EXTRACTED RECORDS >>

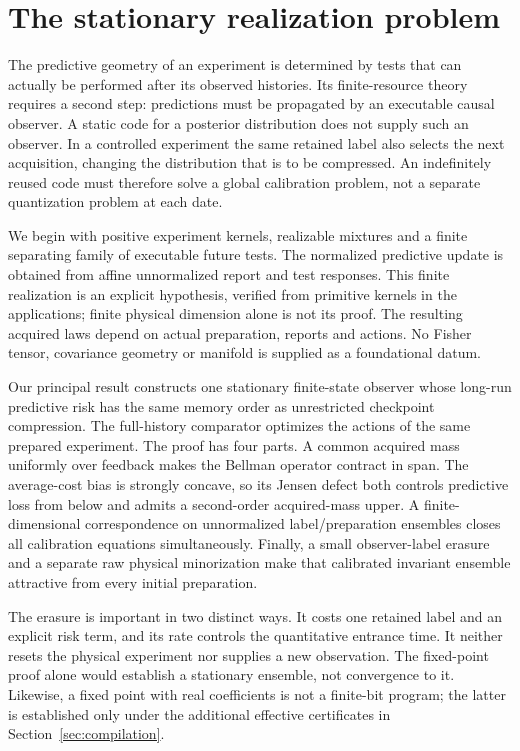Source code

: \section{The stationary realization problem}\label{sec:introduction}
The predictive geometry of an experiment is determined by tests that can actually be performed after its observed histories. Its finite-resource theory requires a second step: predictions must be propagated by an executable causal observer. A static code for a posterior distribution does not supply such an observer. In a controlled experiment the same retained label also selects the next acquisition, changing the distribution that is to be compressed. An indefinitely reused code must therefore solve a global calibration problem, not a separate quantization problem at each date.

We begin with positive experiment kernels, realizable mixtures and a finite separating family of executable future tests. The normalized predictive update is obtained from affine unnormalized report and test responses. This finite realization is an explicit hypothesis, verified from primitive kernels in the applications; finite physical dimension alone is not its proof. The resulting acquired laws depend on actual preparation, reports and actions. No Fisher tensor, covariance geometry or manifold is supplied as a foundational datum.

Our principal result constructs one stationary finite-state observer whose long-run predictive risk has the same memory order as unrestricted checkpoint compression. The full-history comparator optimizes the actions of the same prepared experiment. The proof has four parts. A common acquired mass uniformly over feedback makes the Bellman operator contract in span. The average-cost bias is strongly concave, so its Jensen defect both controls predictive loss from below and admits a second-order acquired-mass upper. A finite-dimensional correspondence on unnormalized label/preparation ensembles closes all calibration equations simultaneously. Finally, a small observer-label erasure and a separate raw physical minorization make that calibrated invariant ensemble attractive from every initial preparation.

The erasure is important in two distinct ways. It costs one retained label and an explicit risk term, and its rate controls the quantitative entrance time. It neither resets the physical experiment nor supplies a new observation. The fixed-point proof alone would establish a stationary ensemble, not convergence to it. Likewise, a fixed point with real coefficients is not a finite-bit program; the latter is established only under the additional effective certificates in Section~\ref{sec:compilation}.

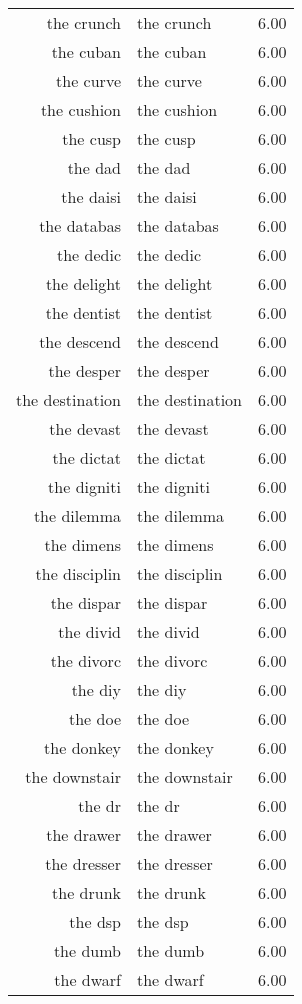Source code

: \begin{table}[ht]
\begin{tabular}{rlr}
  the crunch & the crunch & 6.00 \\ 
  the cuban & the cuban & 6.00 \\ 
  the curve & the curve & 6.00 \\ 
  the cushion & the cushion & 6.00 \\ 
  the cusp & the cusp & 6.00 \\ 
  the dad & the dad & 6.00 \\ 
  the daisi & the daisi & 6.00 \\ 
  the databas & the databas & 6.00 \\ 
  the dedic & the dedic & 6.00 \\ 
  the delight & the delight & 6.00 \\ 
  the dentist & the dentist & 6.00 \\ 
  the descend & the descend & 6.00 \\ 
  the desper & the desper & 6.00 \\ 
  the destination & the destination & 6.00 \\ 
  the devast & the devast & 6.00 \\ 
  the dictat & the dictat & 6.00 \\ 
  the digniti & the digniti & 6.00 \\ 
  the dilemma & the dilemma & 6.00 \\ 
  the dimens & the dimens & 6.00 \\ 
  the disciplin & the disciplin & 6.00 \\ 
  the dispar & the dispar & 6.00 \\ 
  the divid & the divid & 6.00 \\ 
  the divorc & the divorc & 6.00 \\ 
  the diy & the diy & 6.00 \\ 
  the doe & the doe & 6.00 \\ 
  the donkey & the donkey & 6.00 \\ 
  the downstair & the downstair & 6.00 \\ 
  the dr & the dr & 6.00 \\ 
  the drawer & the drawer & 6.00 \\ 
  the dresser & the dresser & 6.00 \\ 
  the drunk & the drunk & 6.00 \\ 
  the dsp & the dsp & 6.00 \\ 
  the dumb & the dumb & 6.00 \\ 
  the dwarf & the dwarf & 6.00 \\ 

\end{tabular}
\end{table}
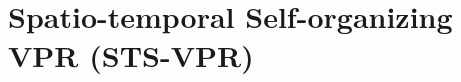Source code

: \documentclass[letterpaper, 10 pt, conference]{ieeeconf}  %
\begin{document}




\section{Spatio-temporal Self-organizing VPR (STS-VPR)}

\end{document}
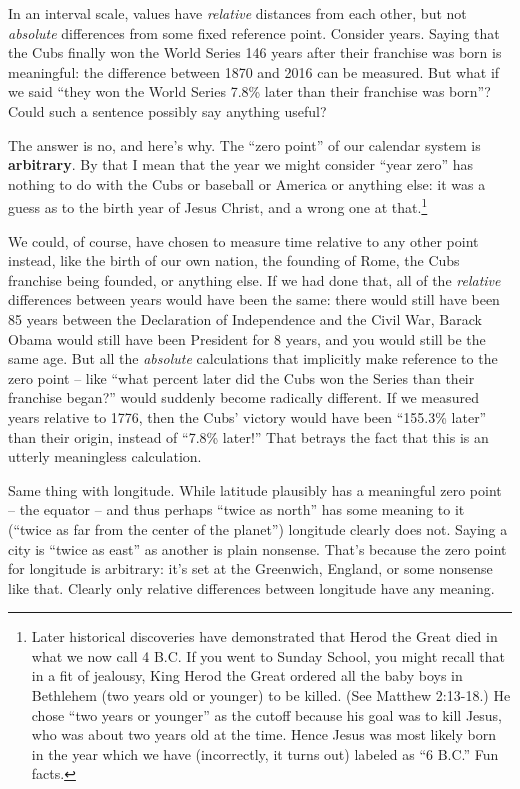 In an interval scale, values have \textit{relative} distances from each other,
but not \textit{absolute} differences from some fixed reference point. Consider
years. Saying that the Cubs finally won the World Series 146 years after their
franchise was born is meaningful: the difference between 1870 and 2016 can be
measured. But what if we said ``they won the World Series 7.8\% later than
their franchise was born''? Could such a sentence possibly say anything useful?

The answer is no, and here's why. The ``zero point'' of our calendar system is
\textbf{arbitrary}. By that I mean that the year we might consider ``year
zero'' has nothing to do with the Cubs or baseball or America or anything else:
it was a guess as to the birth year of Jesus Christ, and a wrong one at
that.\footnote{Later historical discoveries have demonstrated that Herod the
Great died in what we now call 4 B.C. If you went to Sunday School, you might
recall that in a fit of jealousy, King Herod the Great ordered all the baby
boys in Bethlehem (two years old or younger) to be killed. (See Matthew
2:13-18.) He chose ``two years or younger'' as the cutoff because his goal was
to kill Jesus, who was about two years old at the time. Hence Jesus was most
likely born in the year which we have (incorrectly, it turns out) labeled as
``6 B.C.'' Fun facts.}

We could, of course, have chosen to measure time relative to any other point
instead, like the birth of our own nation, the founding of Rome, the Cubs
franchise being founded, or anything else. If we had done that, all of the
\textit{relative} differences between years would have been the same: there
would still have been 85 years between the Declaration of Independence and the
Civil War, Barack Obama would still have been President for 8 years, and you
would still be the same age. But all the \textit{absolute} calculations that
implicitly make reference to the zero point -- like ``what percent later did
the Cubs won the Series than their franchise began?'' would suddenly become
radically different. If we measured years relative to 1776, then the Cubs'
victory would have been ``155.3\% later'' than their origin, instead of ``7.8\%
later!'' That betrays the fact that this is an utterly meaningless calculation.

Same thing with longitude. While latitude plausibly has a meaningful zero point
-- the equator -- and thus perhaps ``twice as north'' has some meaning to it
(``twice as far from the center of the planet'') longitude clearly does not.
Saying a city is ``twice as east'' as another is plain nonsense. That's because
the zero point for longitude is arbitrary: it's set at the Greenwich, England,
or some nonsense like that. Clearly only relative differences between longitude
have any meaning.

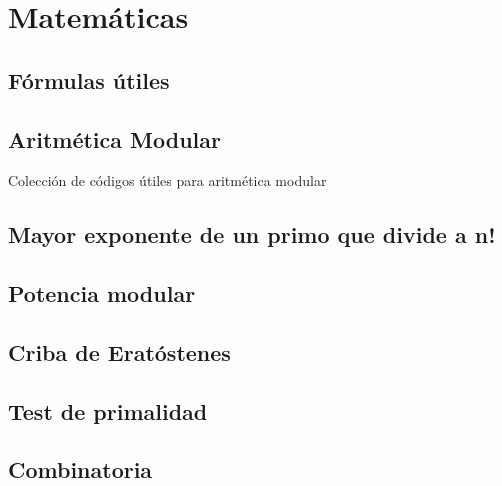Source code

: \documentclass[10pt,letterpaper,twocolumn,twosided]{article}
\newcommand{\codigofuente}[1]{

\dotfill
}
\begin{document}
\codigofuente{src/dp/josephus.cpp}

\section{Matemáticas}

\subsection{Fórmulas útiles}


\subsection{Aritmética Modular}

Colección de códigos útiles para aritmética modular\\

\codigofuente{src/mate/euclidean.cpp}

\subsection{Mayor exponente de un primo que divide a n!}

\codigofuente{src/mate/pow_div.cpp}

\subsection{Potencia modular}

\codigofuente{src/mate/mod_pow.cpp}

\subsection{Criba de Eratóstenes}

\codigofuente{src/mate/sieve.cpp}

\subsection{Test de primalidad}

\codigofuente{src/mate/rabin.cpp}


\subsection{Combinatoria}
\end{document}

YOUR OBJECTIVE >> Quote each record exactly as it stands, minus the pictures.

FINISHED EXERCISE >>
Source code

: \section{The stationary realization problem}\label{sec:introduction}
The predictive geometry of an experiment is determined by tests that can actually be performed after its observed histories. Its finite-resource theory requires a second step: predictions must be propagated by an executable causal observer. A static code for a posterior distribution does not supply such an observer. In a controlled experiment the same retained label also selects the next acquisition, changing the distribution that is to be compressed. An indefinitely reused code must therefore solve a global calibration problem, not a separate quantization problem at each date.

We begin with positive experiment kernels, realizable mixtures and a finite separating family of executable future tests. The normalized predictive update is obtained from affine unnormalized report and test responses. This finite realization is an explicit hypothesis, verified from primitive kernels in the applications; finite physical dimension alone is not its proof. The resulting acquired laws depend on actual preparation, reports and actions. No Fisher tensor, covariance geometry or manifold is supplied as a foundational datum.

Our principal result constructs one stationary finite-state observer whose long-run predictive risk has the same memory order as unrestricted checkpoint compression. The full-history comparator optimizes the actions of the same prepared experiment. The proof has four parts. A common acquired mass uniformly over feedback makes the Bellman operator contract in span. The average-cost bias is strongly concave, so its Jensen defect both controls predictive loss from below and admits a second-order acquired-mass upper. A finite-dimensional correspondence on unnormalized label/preparation ensembles closes all calibration equations simultaneously. Finally, a small observer-label erasure and a separate raw physical minorization make that calibrated invariant ensemble attractive from every initial preparation.

The erasure is important in two distinct ways. It costs one retained label and an explicit risk term, and its rate controls the quantitative entrance time. It neither resets the physical experiment nor supplies a new observation. The fixed-point proof alone would establish a stationary ensemble, not convergence to it. Likewise, a fixed point with real coefficients is not a finite-bit program; the latter is established only under the additional effective certificates in Section~\ref{sec:compilation}.

Source code

: \begin{table}[ht]
\begin{tabular}{rlr}
  the crunch & the crunch & 6.00 \\ 
  the cuban & the cuban & 6.00 \\ 
  the curve & the curve & 6.00 \\ 
  the cushion & the cushion & 6.00 \\ 
  the cusp & the cusp & 6.00 \\ 
  the dad & the dad & 6.00 \\ 
  the daisi & the daisi & 6.00 \\ 
  the databas & the databas & 6.00 \\ 
  the dedic & the dedic & 6.00 \\ 
  the delight & the delight & 6.00 \\ 
  the dentist & the dentist & 6.00 \\ 
  the descend & the descend & 6.00 \\ 
  the desper & the desper & 6.00 \\ 
  the destination & the destination & 6.00 \\ 
  the devast & the devast & 6.00 \\ 
  the dictat & the dictat & 6.00 \\ 
  the digniti & the digniti & 6.00 \\ 
  the dilemma & the dilemma & 6.00 \\ 
  the dimens & the dimens & 6.00 \\ 
  the disciplin & the disciplin & 6.00 \\ 
  the dispar & the dispar & 6.00 \\ 
  the divid & the divid & 6.00 \\ 
  the divorc & the divorc & 6.00 \\ 
  the diy & the diy & 6.00 \\ 
  the doe & the doe & 6.00 \\ 
  the donkey & the donkey & 6.00 \\ 
  the downstair & the downstair & 6.00 \\ 
  the dr & the dr & 6.00 \\ 
  the drawer & the drawer & 6.00 \\ 
  the dresser & the dresser & 6.00 \\ 
  the drunk & the drunk & 6.00 \\ 
  the dsp & the dsp & 6.00 \\ 
  the dumb & the dumb & 6.00 \\ 
  the dwarf & the dwarf & 6.00 \\ 

\end{tabular}
\end{table}
Source code

: \documentclass[letterpaper, 10 pt, conference]{ieeeconf}  %
\begin{document}




\section{Spatio-temporal Self-organizing VPR (STS-VPR)}

\end{document}
 In an interval scale, values have \textit{relative} distances from each other,
but not \textit{absolute} differences from some fixed reference point. Consider
years. Saying that the Cubs finally won the World Series 146 years after their
franchise was born is meaningful: the difference between 1870 and 2016 can be
measured. But what if we said ``they won the World Series 7.8\% later than
their franchise was born''? Could such a sentence possibly say anything useful?

The answer is no, and here's why. The ``zero point'' of our calendar system is
\textbf{arbitrary}. By that I mean that the year we might consider ``year
zero'' has nothing to do with the Cubs or baseball or America or anything else:
it was a guess as to the birth year of Jesus Christ, and a wrong one at
that.\footnote{Later historical discoveries have demonstrated that Herod the
Great died in what we now call 4 B.C. If you went to Sunday School, you might
recall that in a fit of jealousy, King Herod the Great ordered all the baby
boys in Bethlehem (two years old or younger) to be killed. (See Matthew
2:13-18.) He chose ``two years or younger'' as the cutoff because his goal was
to kill Jesus, who was about two years old at the time. Hence Jesus was most
likely born in the year which we have (incorrectly, it turns out) labeled as
``6 B.C.'' Fun facts.}

We could, of course, have chosen to measure time relative to any other point
instead, like the birth of our own nation, the founding of Rome, the Cubs
franchise being founded, or anything else. If we had done that, all of the
\textit{relative} differences between years would have been the same: there
would still have been 85 years between the Declaration of Independence and the
Civil War, Barack Obama would still have been President for 8 years, and you
would still be the same age. But all the \textit{absolute} calculations that
implicitly make reference to the zero point -- like ``what percent later did
the Cubs won the Series than their franchise began?'' would suddenly become
radically different. If we measured years relative to 1776, then the Cubs'
victory would have been ``155.3\% later'' than their origin, instead of ``7.8\%
later!'' That betrays the fact that this is an utterly meaningless calculation.

Same thing with longitude. While latitude plausibly has a meaningful zero point
-- the equator -- and thus perhaps ``twice as north'' has some meaning to it
(``twice as far from the center of the planet'') longitude clearly does not.
Saying a city is ``twice as east'' as another is plain nonsense. That's because
the zero point for longitude is arbitrary: it's set at the Greenwich, England,
or some nonsense like that. Clearly only relative differences between longitude
have any meaning.

Source code

: \documentclass[10pt,letterpaper,twocolumn,twosided]{article}
\newcommand{\codigofuente}[1]{

\dotfill
}
\begin{document}
\codigofuente{src/dp/josephus.cpp}

\section{Matemáticas}

\subsection{Fórmulas útiles}


\subsection{Aritmética Modular}

Colección de códigos útiles para aritmética modular\\

\codigofuente{src/mate/euclidean.cpp}

\subsection{Mayor exponente de un primo que divide a n!}

\codigofuente{src/mate/pow_div.cpp}

\subsection{Potencia modular}

\codigofuente{src/mate/mod_pow.cpp}

\subsection{Criba de Eratóstenes}

\codigofuente{src/mate/sieve.cpp}

\subsection{Test de primalidad}

\codigofuente{src/mate/rabin.cpp}


\subsection{Combinatoria}
\end{document}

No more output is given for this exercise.